About the cover
The figure on the cover of Testing Java Microservices, titled “Visitor to the Tuileries Gardens,” is a hand-colored woodcut from a drawing by Eugène Lami (1800-1890). The illustration was included in an essay in vol. 3 of Les Français peints par eux-mêmes: Encyclopédie morale du dix-neuvième siècle (“The French painted by themselves: moral encyclopedia of the nineteenth century”), a multivolume work by Louis Curmer, published in Paris in the early 1940s. This work presented a fascinating picture of French society through representative characters and was particularly interested in popular types and small trades. Five volumes were devoted to Parisians and three to the French provinces and colonies.

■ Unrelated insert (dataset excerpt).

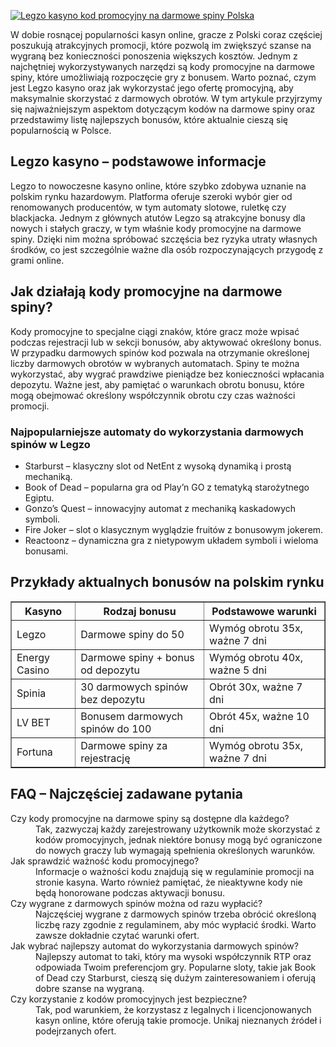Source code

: [![Legzo kasyno kod promocyjny na darmowe spiny Polska](https://123-caf.pages.dev/gitsignup.png)](https://vrmoo.ru/Bt82HjjY)

<div>   <p>W dobie rosnącej popularności kasyn online, gracze z Polski coraz częściej poszukują atrakcyjnych promocji, które pozwolą im zwiększyć szanse na wygraną bez konieczności ponoszenia większych kosztów. Jednym z najchętniej wykorzystywanych narzędzi są kody promocyjne na darmowe spiny, które umożliwiają rozpoczęcie gry z bonusem. Warto poznać, czym jest Legzo kasyno oraz jak wykorzystać jego ofertę promocyjną, aby maksymalnie skorzystać z darmowych obrotów. W tym artykule przyjrzymy się najważniejszym aspektom dotyczącym kodów na darmowe spiny oraz przedstawimy listę najlepszych bonusów, które aktualnie cieszą się popularnością w Polsce.</p>  <h2>Legzo kasyno – podstawowe informacje</h2>   <p>Legzo to nowoczesne kasyno online, które szybko zdobywa uznanie na polskim rynku hazardowym. Platforma oferuje szeroki wybór gier od renomowanych producentów, w tym automaty slotowe, ruletkę czy blackjacka. Jednym z głównych atutów Legzo są atrakcyjne bonusy dla nowych i stałych graczy, w tym właśnie kody promocyjne na darmowe spiny. Dzięki nim można spróbować szczęścia bez ryzyka utraty własnych środków, co jest szczególnie ważne dla osób rozpoczynających przygodę z grami online.</p>  <h2>Jak działają kody promocyjne na darmowe spiny?</h2>   <p>Kody promocyjne to specjalne ciągi znaków, które gracz może wpisać podczas rejestracji lub w sekcji bonusów, aby aktywować określony bonus. W przypadku darmowych spinów kod pozwala na otrzymanie określonej liczby darmowych obrotów w wybranych automatach. Spiny te można wykorzystać, aby wygrać prawdziwe pieniądze bez konieczności wpłacania depozytu. Ważne jest, aby pamiętać o warunkach obrotu bonusu, które mogą obejmować określony współczynnik obrotu czy czas ważności promocji.</p>  <h3>Najpopularniejsze automaty do wykorzystania darmowych spinów w Legzo</h3>   <ul>     <li>Starburst – klasyczny slot od NetEnt z wysoką dynamiką i prostą mechaniką.</li>     <li>Book of Dead – popularna gra od Play’n GO z tematyką starożytnego Egiptu.</li>     <li>Gonzo’s Quest – innowacyjny automat z mechaniką kaskadowych symboli.</li>     <li>Fire Joker – slot o klasycznym wyglądzie fruitów z bonusowym jokerem.</li>     <li>Reactoonz – dynamiczna gra z nietypowym układem symboli i wieloma bonusami.</li>   </ul>  <h2>Przykłady aktualnych bonusów na polskim rynku</h2>   <table border="1" cellspacing="0" cellpadding="5">     <thead>       <tr>         <th>Kasyno</th>         <th>Rodzaj bonusu</th>         <th>Podstawowe warunki</th>       </tr>     </thead>     <tbody>       <tr>         <td>Legzo</td>         <td>Darmowe spiny do 50</td>         <td>Wymóg obrotu 35x, ważne 7 dni</td>       </tr>       <tr>         <td>Energy Casino</td>         <td>Darmowe spiny + bonus od depozytu</td>         <td>Wymóg obrotu 40x, ważne 5 dni</td>       </tr>       <tr>         <td>Spinia</td>         <td>30 darmowych spinów bez depozytu</td>         <td>Obrót 30x, ważne 7 dni</td>       </tr>       <tr>         <td>LV BET</td>         <td>Bonusem darmowych spinów do 100</td>         <td>Obrót 45x, ważne 10 dni</td>       </tr>       <tr>         <td>Fortuna</td>         <td>Darmowe spiny za rejestrację</td>         <td>Wymóg obrotu 35x, ważne 7 dni</td>       </tr>     </tbody>   </table>  <h2>FAQ – Najczęściej zadawane pytania</h2>   <dl>     <dt>Czy kody promocyjne na darmowe spiny są dostępne dla każdego? </dt>     <dd>Tak, zazwyczaj każdy zarejestrowany użytkownik może skorzystać z kodów promocyjnych, jednak niektóre bonusy mogą być ograniczone do nowych graczy lub wymagają spełnienia określonych warunków.</dd>      <dt>Jak sprawdzić ważność kodu promocyjnego? </dt>     <dd>Informacje o ważności kodu znajdują się w regulaminie promocji na stronie kasyna. Warto również pamiętać, że nieaktywne kody nie będą honorowane podczas aktywacji bonusu.</dd>      <dt>Czy wygrane z darmowych spinów można od razu wypłacić? </dt>     <dd>Najczęściej wygrane z darmowych spinów trzeba obrócić określoną liczbę razy zgodnie z regulaminem, aby móc wypłacić środki. Warto zawsze dokładnie czytać warunki ofert.</dd>      <dt>Jak wybrać najlepszy automat do wykorzystania darmowych spinów? </dt>     <dd>Najlepszy automat to taki, który ma wysoki współczynnik RTP oraz odpowiada Twoim preferencjom gry. Popularne sloty, takie jak Book of Dead czy Starburst, cieszą się dużym zainteresowaniem i oferują dobre szanse na wygraną.</dd>      <dt>Czy korzystanie z kodów promocyjnych jest bezpieczne? </dt>     <dd>Tak, pod warunkiem, że korzystasz z legalnych i licencjonowanych kasyn online, które oferują takie promocje. Unikaj nieznanych źródeł i podejrzanych ofert.</dd>   </dl>   </div>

The diversity of the figures in this collection reminds us vividly of the uniqueness and individuality of the world’s towns and regions just 200 years ago. This was a time when the dress codes of two regions separated by a few dozen miles identified people uniquely as belonging to one or the other. The collection brings to life a sense of isolation and distance of that period—and of every other historic period except our own hyperkinetic present.
Dress codes have changed since then, and the diversity by region, so rich at the time, has faded away. It’s now often hard to tell the inhabitant of one continent from another. Perhaps we’ve traded a cultural and visual diversity for a more varied personal life—or a more varied and interesting intellectual and technical life.